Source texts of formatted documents
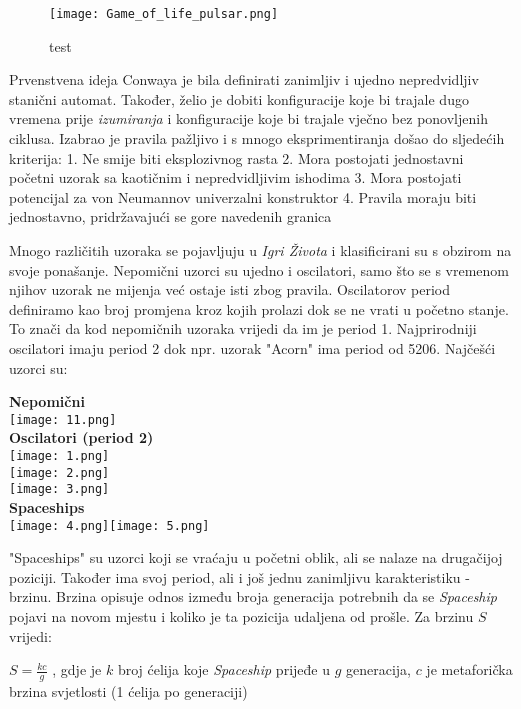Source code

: \documentclass[11pt]{article}
\makeatletter
\def\maxwidth{\ifdim\Gin@nat@width>\linewidth\linewidth
    \else\Gin@nat@width\fi}
\let\Oldincludegraphics\includegraphics
\renewcommand{\includegraphics}[1]{\Oldincludegraphics[width=.8\maxwidth]{#1}}
\makeatother
\begin{document}
\begin{figure}
\centering
\texttt{[image: Game\_of\_life\_pulsar.png]}
\caption{test}
\end{figure}

    Prvenstvena ideja Conwaya je bila definirati zanimljiv i ujedno
nepredvidljiv stanični automat. Također, želio je dobiti konfiguracije
koje bi trajale dugo vremena prije \emph{izumiranja} i konfiguracije
koje bi trajale vječno bez ponovljenih ciklusa. Izabrao je pravila
pažljivo i s mnogo eksprimentiranja došao do sljedećih kriterija: 1. Ne
smije biti eksplozivnog rasta 2. Mora postojati jednostavni početni
uzorak sa kaotičnim i nepredvidljivim ishodima 3. Mora postojati
potencijal za von Neumannov univerzalni konstruktor 4. Pravila moraju
biti jednostavno, pridržavajući se gore navedenih granica

    Mnogo različitih uzoraka se pojavljuju u \emph{Igri Života} i
klasificirani su s obzirom na svoje ponašanje. Nepomični uzorci su
ujedno i oscilatori, samo što se s vremenom njihov uzorak ne mijenja već
ostaje isti zbog pravila. Oscilatorov period definiramo kao broj
promjena kroz kojih prolazi dok se ne vrati u početno stanje. To znači
da kod nepomičnih uzoraka vrijedi da im je period 1. Najprirodniji
oscilatori imaju period 2 dok npr. uzorak "Acorn" ima period od 5206.
Najčešći uzorci su:


\begin{center}
\textbf{Nepomični} 
\\[0.2cm]
\texttt{[image: 11.png]} 
\\
\textbf{Oscilatori (period
2)}
\\
\texttt{[image: 1.png]}
\\
\texttt{[image: 2.png]}
\\
\texttt{[image: 3.png]}
\\
\textbf{Spaceships} 
\\
\texttt{[image: 4.png]}\texttt{[image: 5.png]}
\end{center}

"Spaceships" su uzorci koji se vraćaju u početni oblik, ali se nalaze na
drugačijoj poziciji. Također ima svoj period, ali i još jednu zanimljivu
karakteristiku - brzinu. Brzina opisuje odnos između broja generacija
potrebnih da se \emph{Spaceship} pojavi na novom mjestu i koliko je ta
pozicija udaljena od prošle. Za brzinu $S$ vrijedi:

$S = \frac{kc}{g}$ , gdje je $k$ broj ćelija koje \emph{Spaceship}
prijeđe u $g$ generacija, $c$ je metaforička brzina svjetlosti (1 ćelija po
generaciji)
\end{document}
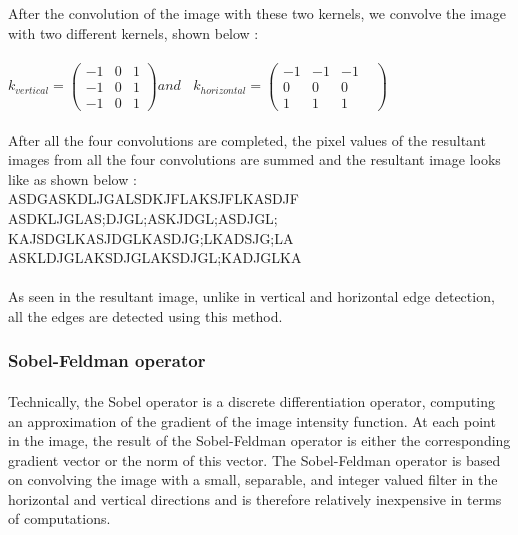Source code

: \documentclass{article}
\begin{document}
		After the convolution of the image with these two kernels, we convolve the image with two different kernels, shown below : \\ \\
		$k_{vertical} = 
		\left(
		\begin{matrix}
		-1 & 0 & 1 \\
		-1 & 0 & 1 \\
		-1 & 0 & 1
		\end{matrix}
		\right) 
		and\ \ \ \ 
		k_{horizontal} = 
		\left(
		\begin{matrix}
		-1&  -1&  -1& \\
		 0&   0&   0& \\
		 1&   1&   1&
		\end{matrix}
		\right)
		$

		\paragraph{}
		After all the four convolutions are completed, the pixel values of the resultant images from all the four convolutions are summed and the resultant image looks like as shown below : \\


			ASDGASKDLJGALSDKJFLAKSJFLKASDJF\\
			ASDKLJGLAS;DJGL;ASKJDGL;ASDJGL;\\
			KAJSDGLKASJDGLKASDJG;LKADSJG;LA\\
			ASKLDJGLAKSDJGLAKSDJGL;KADJGLKA\\

		\paragraph{}
		As seen in the resultant image, unlike in vertical and horizontal edge detection, all the edges are detected using this method.

		\subsubsection{Sobel-Feldman operator}
		\paragraph{}
		Technically, the Sobel operator is a discrete differentiation operator, computing an approximation of the gradient of the image intensity function. At each point in the image, the result of the Sobel-Feldman operator is either the corresponding gradient vector or the norm of this vector. The Sobel-Feldman operator is based on convolving the image with a small, separable, and integer valued filter in the horizontal and vertical directions and is therefore relatively inexpensive in terms of computations.
\end{document}
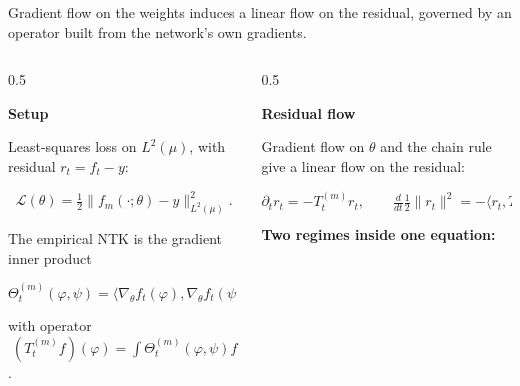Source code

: \documentclass[aspectratio=169,9pt]{beamer}
\begin{document}
\begin{frame}[noframenumbering]
	{\textcolor{muted}{Gradient flow on the weights induces a linear flow on the residual, governed by an operator built from the network's own gradients.}}

	\vspace{1.5mm}
	\begin{columns}[T,onlytextwidth]
		\begin{column}{0.5\textwidth}
			\begin{whitecard}[height=44mm]
				{\scriptsize\bfseries Setup}\par\vspace{1mm}
				{\scriptsize Least-squares loss on $L^2(\mu)$, with residual $r_t=f_t-y$:}\par\vspace{-1.5mm}
				{\scriptsize
				\[
					\mathcal L(\theta)=\tfrac12\|f_m(\cdot;\theta)-y\|_{L^2(\mu)}^2 .
				\]
				}
				\vspace{-3mm}\par
				{\scriptsize The empirical NTK is the gradient inner product}\par\vspace{-1.5mm}
				{\scriptsize
					\[
						\Theta_t^{(m)}(\varphi,\psi)=\bigl\langle\nabla_\theta f_t(\varphi),\nabla_\theta f_t(\psi)\bigr\rangle,
					\]
				}
				\vspace{-3mm}\par
				{\scriptsize with operator $\;(T_t^{(m)}f)(\varphi)=\int \Theta_t^{(m)}(\varphi,\psi)f(\psi)\,d\mu(\psi)$.}
			\end{whitecard}
		\end{column}
		\begin{column}{0.5\textwidth}
			\begin{bluecard}[height=44mm]
				{\scriptsize\bfseries Residual flow}\par\vspace{1mm}
				{\scriptsize Gradient flow on $\theta$ and the chain rule give a linear flow on the residual:}\par\vspace{-1mm}
				{\scriptsize
				\[
					\partial_t r_t=-T_t^{(m)}r_t,
					\qquad
					\tfrac{d}{dt}\tfrac12\|r_t\|^2=-\langle r_t,T_t^{(m)}r_t\rangle .
				\]
				}
				\vspace{-2mm}\par
				{\scriptsize\bfseries Two regimes inside one equation:}

\end{bluecard}
\end{column}
\end{columns}
\end{frame}
\end{document}
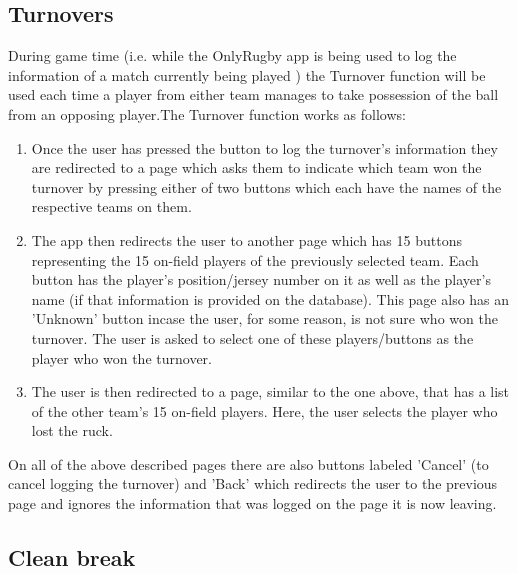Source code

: \documentclass[hidelinks,a4paper,12pt]{article}
\begin{document}
	\subsection{Turnovers}
		During game time (i.e. while the OnlyRugby app is being used to log the information of a match currently being played ) the Turnover function will be used each time a player from either team manages to take possession of the ball from an opposing player.The Turnover function works as follows:
		\begin{enumerate}
			\item Once the user has pressed the button to log the turnover's information they are redirected to a page which asks them to indicate which team won the turnover by pressing either of two buttons which each
			have the names of the respective teams on them.
			\item The app then redirects the user to another page which has 15 buttons representing the 15 on-field players of the previously selected team. Each button has the player's position/jersey number on it 
			as well as the player's name (if that information is provided on the database). This page also has an 'Unknown' button incase the user, for some reason, is not sure who won the turnover. The user is asked to select one of these players/buttons as the player who won the turnover.
			\item The user is then redirected to a page, similar to the one above, that has a list of the other team's 15 on-field players. Here, the user selects the player who lost the ruck.
		\end{enumerate}
	On all of the above described pages there are also buttons labeled 'Cancel' (to cancel logging the turnover) and 'Back' which redirects the user to the previous page and ignores the information that was logged on the page it is now leaving.

	\subsection{Clean break}
\end{document}
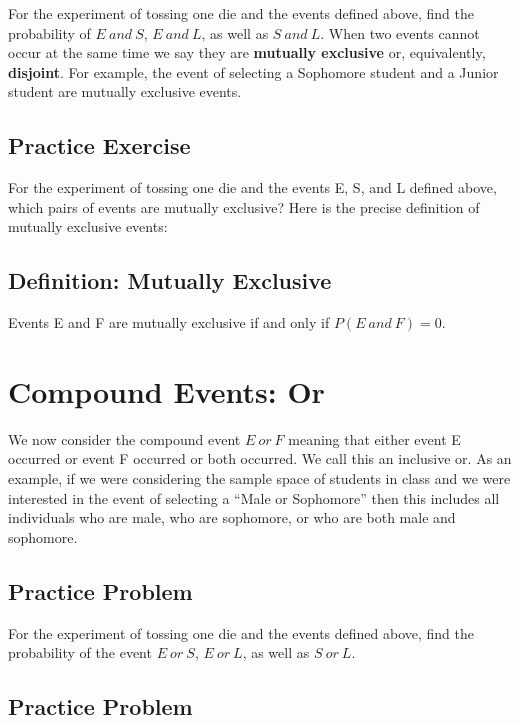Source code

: \documentclass[]{book}
\theoremstyle{definition}
\theoremstyle{definition}
\theoremstyle{definition}
\theoremstyle{remark}
\begin{document}
For the experiment of tossing one die and the events defined above, find
the probability of \(E \ and \ S\), \(E \ and \ L\), as well as
\(S \ and \ L\). When two events cannot occur at the same time we say
they are \textbf{mutually exclusive} or, equivalently,
\textbf{disjoint}. For example, the event of selecting a Sophomore
student and a Junior student are mutually exclusive events.

\subsection{Practice Exercise}\label{practice-exercise-4}

For the experiment of tossing one die and the events E, S, and L defined
above, which pairs of events are mutually exclusive? Here is the precise
definition of mutually exclusive events:

\subsection{Definition: Mutually
Exclusive}\label{definition-mutually-exclusive}

Events E and F are mutually exclusive if and only if
\(P(E \ and \ F) =0\).

\section{Compound Events: Or}\label{compound_events_or}

We now consider the compound event \(E \ or \ F\) meaning that either
event E occurred or event F occurred or both occurred. We call this an
inclusive or. As an example, if we were considering the sample space of
students in class and we were interested in the event of selecting a
``Male or Sophomore'' then this includes all individuals who are male,
who are sophomore, or who are both male and sophomore.

\subsection{Practice Problem}\label{practice-problem}

For the experiment of tossing one die and the events defined above, find
the probability of the event \(E \ or \ S\), \(E \ or \ L\), as well as
\(S \ or \ L\).

\subsection{Practice Problem}\label{practice-problem-1}
\end{document}

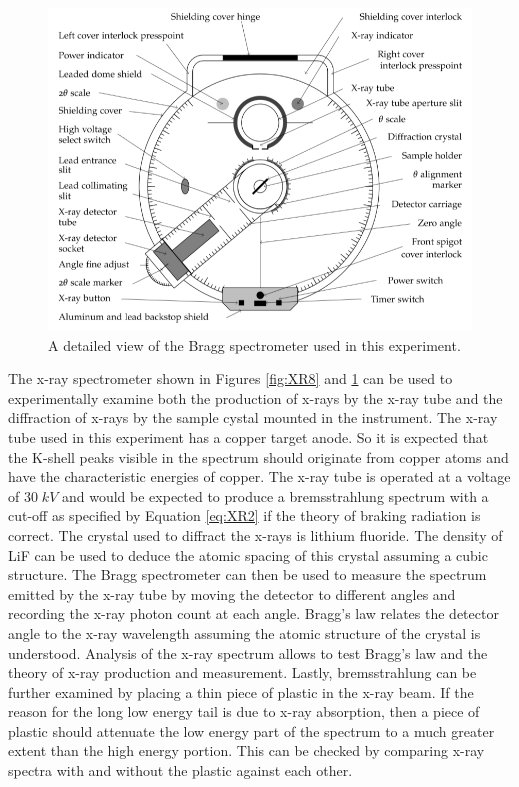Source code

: \documentclass[12pt, a4paper, oneside, openright, titlepage]{book}
\begin{document}
\begin{figure}[H]
    \centering
    \includegraphics[scale = 0.8]{Images/XR9.PNG}
    \caption{ A detailed view of the Bragg spectrometer used in this experiment.}
    \label{fig:XR9}
\end{figure}

\noindent The x-ray spectrometer shown in Figures \ref{fig:XR8} and \ref{fig:XR9} can be used to experimentally examine both the production of x-rays by the x-ray tube and the diffraction of x-rays by the sample cystal mounted in the instrument. The x-ray tube used in this experiment has a copper target anode. So it is expected that the K-shell peaks visible in the spectrum should originate from copper atoms and have the characteristic energies of copper. The x-ray tube is operated at a voltage of $30 \;kV$ and would be expected to produce a bremsstrahlung spectrum with a cut-off as specified by Equation \ref{eq:XR2} if the theory of braking radiation is correct. The crystal used to diffract the x-rays is lithium fluoride. The density of LiF can be used to deduce the atomic spacing of this crystal assuming a cubic structure. The Bragg spectrometer can then be used to measure the spectrum emitted by the x-ray tube by moving the detector to different angles and recording the x-ray photon count at each angle. Bragg’s law relates the detector angle to the x-ray wavelength assuming the atomic structure of the crystal is understood. Analysis of the x-ray spectrum allows to test Bragg’s law and the theory of x-ray production and measurement. Lastly, bremsstrahlung can be further examined by placing a thin piece of plastic in the x-ray beam. If the reason for the long low energy tail is due to x-ray absorption, then a piece of plastic should attenuate the low energy part of the spectrum to a much greater extent than the high energy portion. This can be checked by comparing x-ray spectra with and without the plastic against each other.
\end{document}
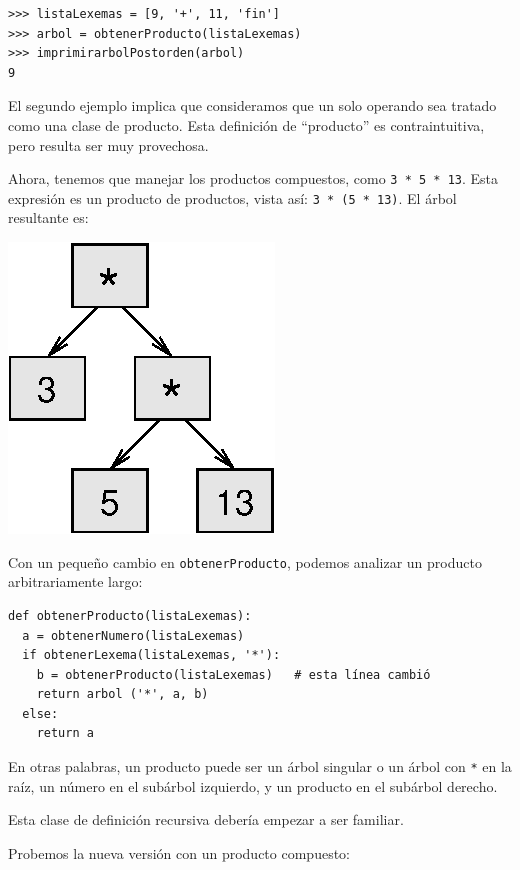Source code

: \beforeverb
\begin{verbatim}
>>> listaLexemas = [9, '+', 11, 'fin']
>>> arbol = obtenerProducto(listaLexemas)
>>> imprimirarbolPostorden(arbol)
9
\end{verbatim}
\afterverb
%
El segundo ejemplo implica que consideramos que un solo
operando sea tratado como una clase de producto. Esta 
definición de ``producto'' es contraintuitiva, pero resulta
ser muy provechosa.

Ahora, tenemos que manejar los productos compuestos, como 
 \texttt{3 * 5 * 13}. Esta expresión es un  producto de productos, 
vista así: \texttt{3 * (5 * 13)}. El árbol resultante es:

\beforefig
\centerline{\includegraphics{illustrations/tree4.eps}}
\afterfig

Con un pequeño cambio en \texttt{obtenerProducto}, podemos 
analizar un producto arbitrariamente largo:

\beforeverb
\begin{verbatim}
def obtenerProducto(listaLexemas):
  a = obtenerNumero(listaLexemas)
  if obtenerLexema(listaLexemas, '*'):
    b = obtenerProducto(listaLexemas)   # esta línea cambió
    return arbol ('*', a, b)
  else:
    return a
\end{verbatim}
\afterverb
%
En otras palabras, un producto puede ser un árbol singular o un 
 árbol con \texttt{*} en la raíz, un número en el subárbol izquierdo, 
y un producto en el subárbol derecho.

Esta clase de definición recursiva debería empezar a ser familiar.


Probemos la nueva versión con un producto compuesto:

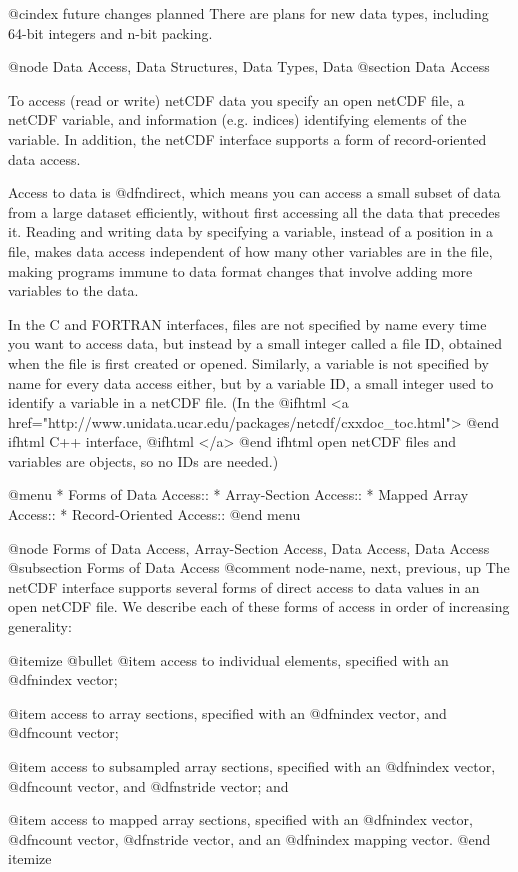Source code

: @cindex future changes planned
There are plans for new data types, including 64-bit integers and n-bit packing.

@node Data Access, Data Structures, Data Types, Data
@section Data Access

To access (read or write) netCDF data you specify an open
netCDF file, a netCDF variable, and information (e.g. indices) identifying
elements of the variable.
In addition, the netCDF interface
supports a form of record-oriented data access.

Access to data is @dfn{direct}, which means you can access a small
subset of data from a large dataset efficiently, without first accessing
all the data that precedes it.
Reading and writing data by specifying a variable,
instead of a position in a file, makes data access independent of
how many other variables are in the file, making programs immune to
data format changes that involve adding more variables to the data.

In the C and FORTRAN interfaces, files are not specified by name every
time you want to access data, but instead by a small integer called a file
ID, obtained when the file is first created or opened.  Similarly, a
variable is not specified by name for every data access either, but by a
variable ID, a small integer used to identify a variable in a netCDF
file.  (In the 
@ifhtml
<a href="http://www.unidata.ucar.edu/packages/netcdf/cxxdoc_toc.html">
@end ifhtml
C++ interface, 
@ifhtml
</a>
@end ifhtml
open netCDF files and variables are
objects, so no IDs are needed.)

@menu
* Forms of Data Access::
* Array-Section Access::
* Mapped Array Access::
* Record-Oriented Access::
@end menu

@node Forms of Data Access, Array-Section Access, Data Access, Data Access
@subsection Forms of Data Access
@comment  node-name,  next,  previous,  up
The netCDF interface supports several forms of direct access to data
values in an open netCDF file.
We describe each of these forms of access in order of increasing
generality:

@itemize @bullet
@item
access to individual elements, specified with an @dfn{index vector};

@item
access to array sections, specified with an @dfn{index vector}, and
@dfn{count vector};

@item
access to subsampled array sections, specified with an @dfn{index vector},
@dfn{count vector}, and @dfn{stride vector}; and

@item
access to mapped array sections, specified with an @dfn{index vector},
@dfn{count vector},
@dfn{stride vector}, and an @dfn{index mapping vector}.
@end itemize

EXERCISE DESCRIPTION: From the opening line of the entries above to the line that holds "uzorak sa kaotičnim", inclusive, reproduce each line exactly and omit any picture.

SOLVED EXERCISE:
Source code

: \documentclass[11pt]{article}
\makeatletter
\def\maxwidth{\ifdim\Gin@nat@width>\linewidth\linewidth
    \else\Gin@nat@width\fi}
\let\Oldincludegraphics\includegraphics
\renewcommand{\includegraphics}[1]{\Oldincludegraphics[width=.8\maxwidth]{#1}}
\makeatother
\begin{document}
\begin{figure}
\centering
\texttt{[image: Game\_of\_life\_pulsar.png]}
\caption{test}
\end{figure}

    Prvenstvena ideja Conwaya je bila definirati zanimljiv i ujedno
nepredvidljiv stanični automat. Također, želio je dobiti konfiguracije
koje bi trajale dugo vremena prije \emph{izumiranja} i konfiguracije
koje bi trajale vječno bez ponovljenih ciklusa. Izabrao je pravila
pažljivo i s mnogo eksprimentiranja došao do sljedećih kriterija: 1. Ne
smije biti eksplozivnog rasta 2. Mora postojati jednostavni početni
uzorak sa kaotičnim i nepredvidljivim ishodima 3. Mora postojati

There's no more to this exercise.